▸ **What the task asks**:
Leave out the pictures and return every entry exactly as it appears.

::: Study material :::

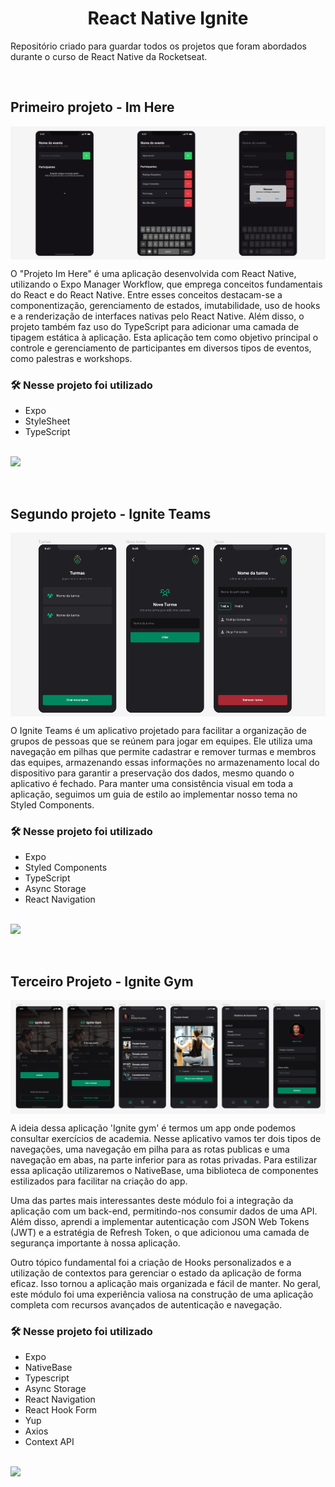 # <h1 align="center">React Native Ignite</h1>

Repositório criado para guardar todos os projetos que foram abordados durante o curso de React Native da Rocketseat.

<br />

## Primeiro projeto - Im Here
<img src="https://raw.githubusercontent.com/Muglly/react-native-ignite/master/screenshot/im-here.png" align="center" />

O "Projeto Im Here" é uma aplicação desenvolvida com React Native, utilizando o Expo Manager Workflow, que emprega conceitos fundamentais do React e do React Native. Entre esses conceitos destacam-se a componentização, gerenciamento de estados, imutabilidade, uso de hooks e a renderização de interfaces nativas pelo React Native. Além disso, o projeto também faz uso do TypeScript para adicionar uma camada de tipagem estática à aplicação. Esta aplicação tem como objetivo principal o controle e gerenciamento de participantes em diversos tipos de eventos, como palestras e workshops.

### 🛠️ Nesse projeto foi utilizado

* Expo
* StyleSheet
* TypeScript

<br />

<a href="https://github.com/Muglly/react-native-ignite/tree/master/im-here" target="_blank">
<img src="https://user-images.githubusercontent.com/71772559/178192378-234b9c46-7e31-47fb-8ddf-245617d8b198.png" />
</a>

&nbsp;

## Segundo projeto - Ignite Teams
<img src="https://raw.githubusercontent.com/Muglly/react-native-ignite/master/screenshot/teams.png" align="center" />

O Ignite Teams é um aplicativo projetado para facilitar a organização de grupos de pessoas que se reúnem para jogar em equipes. Ele utiliza uma navegação em pilhas que permite cadastrar e remover turmas e membros das equipes, armazenando essas informações no armazenamento local do dispositivo para garantir a preservação dos dados, mesmo quando o aplicativo é fechado. Para manter uma consistência visual em toda a aplicação, seguimos um guia de estilo ao implementar nosso tema no Styled Components.

### 🛠️ Nesse projeto foi utilizado

* Expo
* Styled Components
* TypeScript
* Async Storage
* React Navigation

<br />

<a href="https://github.com/Muglly/react-native-ignite/tree/master/ignite-teams" target="_blank">
<img src="https://user-images.githubusercontent.com/71772559/178192378-234b9c46-7e31-47fb-8ddf-245617d8b198.png" />
</a>


&nbsp;

## Terceiro Projeto - Ignite Gym
<img src="https://raw.githubusercontent.com/Muglly/react-native-ignite/master/screenshot/gym.png" align="center" />

A ideia dessa aplicação 'Ignite gym' é termos um app onde podemos consultar exercícios de academia. Nesse aplicativo vamos ter dois tipos de navegações, uma navegação em pilha para as rotas publicas e uma navegação em abas, na parte inferior para as rotas privadas. Para estilizar essa aplicação utilizaremos o NativeBase, uma biblioteca de componentes estilizados para facilitar na criação do app.

Uma das partes mais interessantes deste módulo foi a integração da aplicação com um back-end, permitindo-nos consumir dados de uma API. Além disso, aprendi a implementar autenticação com JSON Web Tokens (JWT) e a estratégia de Refresh Token, o que adicionou uma camada de segurança importante à nossa aplicação.

Outro tópico fundamental foi a criação de Hooks personalizados e a utilização de contextos para gerenciar o estado da aplicação de forma eficaz. Isso tornou a aplicação mais organizada e fácil de manter. No geral, este módulo foi uma experiência valiosa na construção de uma aplicação completa com recursos avançados de autenticação e navegação.

### 🛠️ Nesse projeto foi utilizado

* Expo
* NativeBase
* Typescript
* Async Storage
* React Navigation
* React Hook Form
* Yup
* Axios
* Context API

<br />

<a href="https://github.com/Muglly/react-native-ignite/tree/master/ignite-gym/mobile" target="_blank">
<img src="https://user-images.githubusercontent.com/71772559/178192378-234b9c46-7e31-47fb-8ddf-245617d8b198.png" />
</a>

&nbsp;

:::

▸ **Answer to this task**:
 # <h1 align="center">React Native Ignite</h1>

Repositório criado para guardar todos os projetos que foram abordados durante o curso de React Native da Rocketseat.

<br />

## Primeiro projeto - Im Here
<img src="https://raw.githubusercontent.com/Muglly/react-native-ignite/master/screenshot/im-here.png" align="center" />

O "Projeto Im Here" é uma aplicação desenvolvida com React Native, utilizando o Expo Manager Workflow, que emprega conceitos fundamentais do React e do React Native. Entre esses conceitos destacam-se a componentização, gerenciamento de estados, imutabilidade, uso de hooks e a renderização de interfaces nativas pelo React Native. Além disso, o projeto também faz uso do TypeScript para adicionar uma camada de tipagem estática à aplicação. Esta aplicação tem como objetivo principal o controle e gerenciamento de participantes em diversos tipos de eventos, como palestras e workshops.

### 🛠️ Nesse projeto foi utilizado

* Expo
* StyleSheet
* TypeScript

<br />

<a href="https://github.com/Muglly/react-native-ignite/tree/master/im-here" target="_blank">
<img src="https://user-images.githubusercontent.com/71772559/178192378-234b9c46-7e31-47fb-8ddf-245617d8b198.png" />
</a>

&nbsp;

## Segundo projeto - Ignite Teams
<img src="https://raw.githubusercontent.com/Muglly/react-native-ignite/master/screenshot/teams.png" align="center" />

O Ignite Teams é um aplicativo projetado para facilitar a organização de grupos de pessoas que se reúnem para jogar em equipes. Ele utiliza uma navegação em pilhas que permite cadastrar e remover turmas e membros das equipes, armazenando essas informações no armazenamento local do dispositivo para garantir a preservação dos dados, mesmo quando o aplicativo é fechado. Para manter uma consistência visual em toda a aplicação, seguimos um guia de estilo ao implementar nosso tema no Styled Components.

### 🛠️ Nesse projeto foi utilizado

* Expo
* Styled Components
* TypeScript
* Async Storage
* React Navigation

<br />

<a href="https://github.com/Muglly/react-native-ignite/tree/master/ignite-teams" target="_blank">
<img src="https://user-images.githubusercontent.com/71772559/178192378-234b9c46-7e31-47fb-8ddf-245617d8b198.png" />
</a>


&nbsp;

## Terceiro Projeto - Ignite Gym
<img src="https://raw.githubusercontent.com/Muglly/react-native-ignite/master/screenshot/gym.png" align="center" />

A ideia dessa aplicação 'Ignite gym' é termos um app onde podemos consultar exercícios de academia. Nesse aplicativo vamos ter dois tipos de navegações, uma navegação em pilha para as rotas publicas e uma navegação em abas, na parte inferior para as rotas privadas. Para estilizar essa aplicação utilizaremos o NativeBase, uma biblioteca de componentes estilizados para facilitar na criação do app.

Uma das partes mais interessantes deste módulo foi a integração da aplicação com um back-end, permitindo-nos consumir dados de uma API. Além disso, aprendi a implementar autenticação com JSON Web Tokens (JWT) e a estratégia de Refresh Token, o que adicionou uma camada de segurança importante à nossa aplicação.

Outro tópico fundamental foi a criação de Hooks personalizados e a utilização de contextos para gerenciar o estado da aplicação de forma eficaz. Isso tornou a aplicação mais organizada e fácil de manter. No geral, este módulo foi uma experiência valiosa na construção de uma aplicação completa com recursos avançados de autenticação e navegação.

### 🛠️ Nesse projeto foi utilizado

* Expo
* NativeBase
* Typescript
* Async Storage
* React Navigation
* React Hook Form
* Yup
* Axios
* Context API

<br />

<a href="https://github.com/Muglly/react-native-ignite/tree/master/ignite-gym/mobile" target="_blank">
<img src="https://user-images.githubusercontent.com/71772559/178192378-234b9c46-7e31-47fb-8ddf-245617d8b198.png" />
</a>

&nbsp;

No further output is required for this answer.